5
She did not recognize this room. Rising tiredly and exhaustedly, Sonny Munroe woke drained of energy and still half asleep in a large double bed in a basic hotel room apartment looking out to a dining area separated from her room by a half-closed curtain in an archway and another far bedroom. The mirror on the bureau in the room reflected her sleepy face on her as she widened her eyes a bit more trying to break the sleep from her face. This room was fair, a little homey with a glass door closet, a door from her bedroom to the hall and another door into her bathroom. It was not the first time she had woke up in a strange hotel. Since she had left the TV show "So Random," she had been on a coast-to-coast American tour from New York to Los Angeles, and her mother acting as her manager was often having security escort or carry her to bed and put her to sleep, but this was the first time she had been allowed to sleep late in what seemed like days. It was also the first time her mother had dressed her in a long sheer nightgown that turned invisible when she stood in the light.
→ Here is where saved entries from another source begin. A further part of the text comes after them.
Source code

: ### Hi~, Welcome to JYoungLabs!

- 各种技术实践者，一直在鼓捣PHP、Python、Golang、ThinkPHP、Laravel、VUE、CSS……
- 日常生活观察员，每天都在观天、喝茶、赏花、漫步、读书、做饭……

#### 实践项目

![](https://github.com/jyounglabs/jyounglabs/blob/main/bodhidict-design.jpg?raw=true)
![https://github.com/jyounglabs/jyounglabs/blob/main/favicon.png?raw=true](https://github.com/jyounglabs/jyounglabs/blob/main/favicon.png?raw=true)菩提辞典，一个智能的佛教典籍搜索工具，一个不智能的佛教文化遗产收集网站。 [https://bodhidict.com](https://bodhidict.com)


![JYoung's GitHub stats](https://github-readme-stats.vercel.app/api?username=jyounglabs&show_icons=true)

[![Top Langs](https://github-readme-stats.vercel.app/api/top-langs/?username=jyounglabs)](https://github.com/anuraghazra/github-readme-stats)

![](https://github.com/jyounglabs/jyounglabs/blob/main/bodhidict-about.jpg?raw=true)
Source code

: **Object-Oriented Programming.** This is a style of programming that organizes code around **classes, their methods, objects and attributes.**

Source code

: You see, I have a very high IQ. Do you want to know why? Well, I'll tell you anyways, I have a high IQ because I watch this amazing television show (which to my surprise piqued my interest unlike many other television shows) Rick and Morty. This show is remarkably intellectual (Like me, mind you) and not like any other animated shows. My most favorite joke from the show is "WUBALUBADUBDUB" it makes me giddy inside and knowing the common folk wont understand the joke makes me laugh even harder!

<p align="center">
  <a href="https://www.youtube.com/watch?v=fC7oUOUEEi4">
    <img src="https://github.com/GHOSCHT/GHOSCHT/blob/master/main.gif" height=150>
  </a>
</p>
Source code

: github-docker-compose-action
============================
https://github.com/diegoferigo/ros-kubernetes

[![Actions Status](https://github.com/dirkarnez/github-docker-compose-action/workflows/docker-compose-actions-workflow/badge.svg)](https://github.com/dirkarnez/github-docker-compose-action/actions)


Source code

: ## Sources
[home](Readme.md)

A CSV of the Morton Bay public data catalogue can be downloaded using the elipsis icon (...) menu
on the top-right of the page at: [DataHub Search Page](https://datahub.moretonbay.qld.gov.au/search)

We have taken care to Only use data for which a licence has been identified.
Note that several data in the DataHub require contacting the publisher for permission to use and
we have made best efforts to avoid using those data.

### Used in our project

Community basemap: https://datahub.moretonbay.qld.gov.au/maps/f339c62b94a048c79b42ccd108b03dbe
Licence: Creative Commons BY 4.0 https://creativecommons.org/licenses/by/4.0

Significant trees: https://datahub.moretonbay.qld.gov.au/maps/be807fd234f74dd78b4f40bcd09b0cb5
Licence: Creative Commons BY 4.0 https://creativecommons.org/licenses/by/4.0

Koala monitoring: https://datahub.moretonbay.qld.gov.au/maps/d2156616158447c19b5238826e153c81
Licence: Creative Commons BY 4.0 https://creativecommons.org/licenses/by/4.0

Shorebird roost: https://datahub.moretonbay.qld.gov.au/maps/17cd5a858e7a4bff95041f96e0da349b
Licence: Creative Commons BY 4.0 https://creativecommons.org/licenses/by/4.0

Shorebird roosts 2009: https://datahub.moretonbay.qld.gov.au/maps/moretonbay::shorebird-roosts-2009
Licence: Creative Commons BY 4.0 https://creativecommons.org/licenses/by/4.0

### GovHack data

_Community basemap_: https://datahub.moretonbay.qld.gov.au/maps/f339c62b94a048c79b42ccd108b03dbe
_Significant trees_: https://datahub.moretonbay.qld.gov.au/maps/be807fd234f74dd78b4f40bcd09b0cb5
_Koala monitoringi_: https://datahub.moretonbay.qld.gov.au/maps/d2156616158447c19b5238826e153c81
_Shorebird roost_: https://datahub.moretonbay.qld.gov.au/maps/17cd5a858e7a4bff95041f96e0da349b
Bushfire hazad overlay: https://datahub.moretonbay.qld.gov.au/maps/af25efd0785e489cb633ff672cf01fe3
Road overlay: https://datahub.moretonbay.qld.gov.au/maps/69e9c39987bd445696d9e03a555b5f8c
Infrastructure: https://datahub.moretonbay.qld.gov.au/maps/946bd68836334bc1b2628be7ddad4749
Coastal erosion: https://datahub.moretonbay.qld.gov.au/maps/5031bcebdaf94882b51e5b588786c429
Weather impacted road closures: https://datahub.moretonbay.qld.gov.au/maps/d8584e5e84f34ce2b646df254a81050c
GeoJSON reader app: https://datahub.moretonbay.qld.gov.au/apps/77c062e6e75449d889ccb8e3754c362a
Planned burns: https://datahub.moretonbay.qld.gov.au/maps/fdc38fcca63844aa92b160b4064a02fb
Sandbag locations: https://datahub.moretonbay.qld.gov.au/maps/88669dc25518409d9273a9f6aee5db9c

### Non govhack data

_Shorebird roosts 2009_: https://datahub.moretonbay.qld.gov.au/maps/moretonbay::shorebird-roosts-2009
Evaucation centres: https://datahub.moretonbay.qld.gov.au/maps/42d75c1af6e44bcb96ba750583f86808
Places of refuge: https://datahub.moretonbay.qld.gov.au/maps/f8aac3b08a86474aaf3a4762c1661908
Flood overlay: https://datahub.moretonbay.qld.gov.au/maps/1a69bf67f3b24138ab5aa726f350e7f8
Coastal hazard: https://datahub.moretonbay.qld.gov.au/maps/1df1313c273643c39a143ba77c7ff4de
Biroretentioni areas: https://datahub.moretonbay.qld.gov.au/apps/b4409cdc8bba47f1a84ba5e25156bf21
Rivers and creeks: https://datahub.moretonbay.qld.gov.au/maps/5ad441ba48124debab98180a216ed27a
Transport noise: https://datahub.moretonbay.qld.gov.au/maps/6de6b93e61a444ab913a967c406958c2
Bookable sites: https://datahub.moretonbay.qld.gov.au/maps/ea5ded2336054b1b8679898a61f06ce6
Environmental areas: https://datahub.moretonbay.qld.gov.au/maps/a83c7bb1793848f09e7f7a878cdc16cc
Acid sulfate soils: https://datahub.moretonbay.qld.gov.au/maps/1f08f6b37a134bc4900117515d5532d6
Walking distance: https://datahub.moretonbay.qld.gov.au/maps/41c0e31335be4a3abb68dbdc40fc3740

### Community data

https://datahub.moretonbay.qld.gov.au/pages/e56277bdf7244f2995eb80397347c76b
"Mom," She called out. "When's my interview with Conan O'Brien?" She called out and wandered into the bathroom. She found a strange toothbrush and toothpaste. It was definitely not her own, but she was not going out without brushing her teeth. The bathroom had a small closed plate glass window over the toilet partially filled with snow and when she opened it for the fresh air, a blast of cold air hit her hard and froze her so fast she might as well have been in the Arctic. Burbank seemed so much colder than she recalled.
"Mom, can you hear me?" Sonny called out again with her toothbrush in hand about to brush her teeth. No response. There was no sign of a clock in the bathroom, but the alarm clock by the bed read 10:43. For some reason, it felt much later than that. Logic dictated her mother was possibly down getting breakfast, but that didn't make sense since they always had breakfast brought to the room before going over their day's schedule. Nothing about this morning felt right. Most of the time she was up at five or six in the morning and racing off to a photo shoot or to the local auditorium to prepare for her concerts. After three minutes of brushing her teeth and an eight-minute shower, she was wrapped in a towel and walking out to get dressed, but when she opened the closet, she failed to find her wardrobe and suitcases in the closet. On metal hangars down the rod were a row of over twenty-five white long-sleeved shirts and sweaters with accompanying white slacks. Her big brown eyes blinked a bit confused, and her slender lips parted in disbelief.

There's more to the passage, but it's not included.